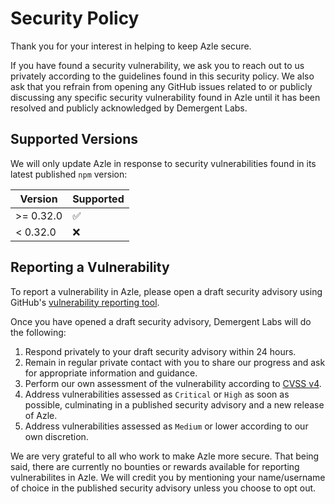 # Security Policy

Thank you for your interest in helping to keep Azle secure.

If you have found a security vulnerability, we ask you to reach out to us privately according to the guidelines found in this security policy. We also ask that you refrain from opening any GitHub issues related to or publicly discussing any specific security vulnerability found in Azle until it has been resolved and publicly acknowledged by Demergent Labs.

## Supported Versions

We will only update Azle in response to security vulnerabilities found in its latest published `npm` version:

| Version | Supported          |
| ------- | ------------------ |
| >= 0.32.0   | :white_check_mark: |
| < 0.32.0   | :x:                |

## Reporting a Vulnerability

To report a vulnerability in Azle, please open a draft security advisory using GitHub's [vulnerability reporting tool](https://github.com/demergent-labs/azle/security/advisories/new).

Once you have opened a draft security advisory, Demergent Labs will do the following:

1. Respond privately to your draft security advisory within 24 hours.
2. Remain in regular private contact with you to share our progress and ask for appropriate information and guidance.
3. Perform our own assessment of the vulnerability according to [CVSS v4](https://www.first.org/cvss/v4-0/specification-document).
4. Address vulnerabilities assessed as `Critical` or `High` as soon as possible, culminating in a published security advisory and a new release of Azle.
5. Address vulnerabilities assessed as `Medium` or lower according to our own discretion.

We are very grateful to all who work to make Azle more secure. That being said, there are currently no bounties or rewards available for reporting vulnerabilites in Azle. We will credit you by mentioning your name/username of choice in the published security advisory unless you choose to opt out.
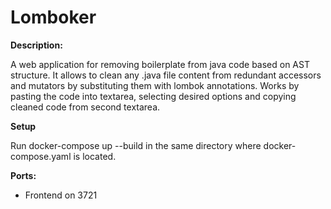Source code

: # Lomboker

**Description:**

A web application for removing boilerplate from java code based on AST structure. 
It allows to clean any .java file content from redundant accessors and mutators by substituting them with lombok annotations. 
Works by pasting the code into textarea, selecting desired options and copying cleaned code from second textarea.

**Setup**

Run docker-compose up --build in the same directory where docker-compose.yaml is located.

**Ports:**

- Frontend on 3721
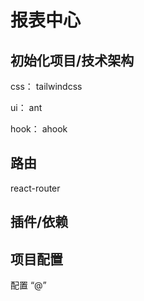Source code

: # 报表中心

## 初始化项目/技术架构

css： tailwindcss



ui： ant



hook： ahook

## 路由

react-router



## 插件/依赖



## 项目配置

配置 “@”

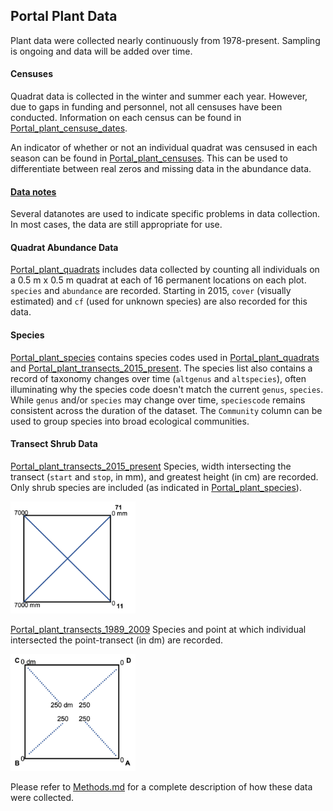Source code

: ## Portal Plant Data

Plant data were collected nearly continuously from 1978-present. Sampling is ongoing and data will be added over time.  

#### Censuses
Quadrat data is collected in the winter and summer each year. However, due to gaps in funding and personnel, not all censuses have been conducted. Information on each census can be found in [Portal_plant_censuse_dates](Portal_plant_censuse_dates.csv).

An indicator of whether or not an individual quadrat was censused in each season can be found in [Portal_plant_censuses](Portal_plant_censuses.csv). This can be used to differentiate between real zeros and missing data in the abundance data.

#### [Data notes](Portal_plant_datanotes.txt)
Several datanotes are used to indicate specific problems in data collection. In most cases, the data are still appropriate for use.

#### Quadrat Abundance Data
[Portal_plant_quadrats](Portal_plant_quadrats.csv) includes data collected by counting all individuals on a 0.5 m x 0.5 m quadrat at each of 16 permanent locations on each plot. `species` and `abundance` are recorded. Starting in 2015, `cover` (visually estimated) and `cf` (used for unknown species) are also recorded for this data.

#### Species
[Portal_plant_species](Portal_plant_species.csv) contains species codes used in [Portal_plant_quadrats](Portal_plant_quadrats.csv) and [Portal_plant_transects_2015_present](Portal_plant_transects_2015_present.csv). The species list also contains a record of taxonomy changes over time (`altgenus` and `altspecies`), often illuminating why the species code doesn't match the current `genus`, `species`. While `genus` and/or `species` may change over time, `speciescode` remains consistent across the duration of the dataset. The `Community` column can be used to group species into broad ecological communities.

#### Transect Shrub Data
[Portal_plant_transects_2015_present](Portal_plant_transects_2015_present.csv) Species, width intersecting the transect (`start` and `stop`, in mm), and greatest height (in cm) are recorded. Only shrub species are included (as indicated in [Portal_plant_species](Portal_plant_species.csv)).

<img src="/SiteandMethods/figures/transects_new.png" width="200px">

[Portal_plant_transects_1989_2009](Portal_plant_transects_1989_2009.csv) Species and point at which individual intersected the point-transect (in dm) are recorded.

<img src="/SiteandMethods/figures/transects_old.png" width="200px">

Please refer to [Methods.md](../SiteandMethods/Methods.md) for a complete description of how these data were collected.
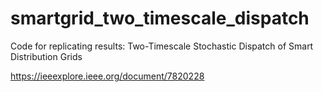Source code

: # smartgrid_two_timescale_dispatch
Code for replicating results: Two-Timescale Stochastic Dispatch of Smart Distribution Grids

https://ieeexplore.ieee.org/document/7820228

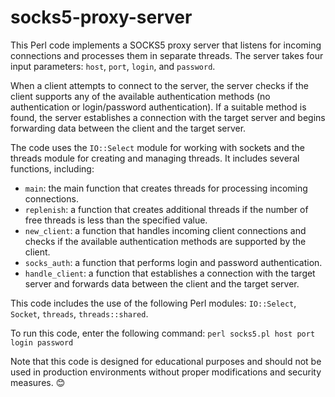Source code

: socks5-proxy-server
===================

This Perl code implements a SOCKS5 proxy server that listens for incoming connections and processes them in separate threads. The server takes four input parameters: `host`, `port`, `login`, and `password`.

When a client attempts to connect to the server, the server checks if the client supports any of the available authentication methods (no authentication or login/password authentication). If a suitable method is found, the server establishes a connection with the target server and begins forwarding data between the client and the target server.

The code uses the `IO::Select` module for working with sockets and the threads module for creating and managing threads. It includes several functions, including:

- `main`: the main function that creates threads for processing incoming connections.
- `replenish`: a function that creates additional threads if the number of free threads is less than the specified value.
- `new_client`: a function that handles incoming client connections and checks if the available authentication methods are supported by the client.
- `socks_auth`: a function that performs login and password authentication.
- `handle_client`: a function that establishes a connection with the target server and forwards data between the client and the target server.

This code includes the use of the following Perl modules: `IO::Select`, `Socket`, `threads`, `threads::shared`.

To run this code, enter the following command:
`perl socks5.pl host port login password`

Note that this code is designed for educational purposes and should not be used in production environments without proper modifications and security measures. 😊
══════════════════════════════
The problem: In the listing above, find the line with "processing incoming connections.", then copy it and every later line exactly, through the last line, and nothing else.

Reply to the exercise:
- `main`: the main function that creates threads for processing incoming connections.
- `replenish`: a function that creates additional threads if the number of free threads is less than the specified value.
- `new_client`: a function that handles incoming client connections and checks if the available authentication methods are supported by the client.
- `socks_auth`: a function that performs login and password authentication.
- `handle_client`: a function that establishes a connection with the target server and forwards data between the client and the target server.

This code includes the use of the following Perl modules: `IO::Select`, `Socket`, `threads`, `threads::shared`.

To run this code, enter the following command:
`perl socks5.pl host port login password`

Note that this code is designed for educational purposes and should not be used in production environments without proper modifications and security measures. 😊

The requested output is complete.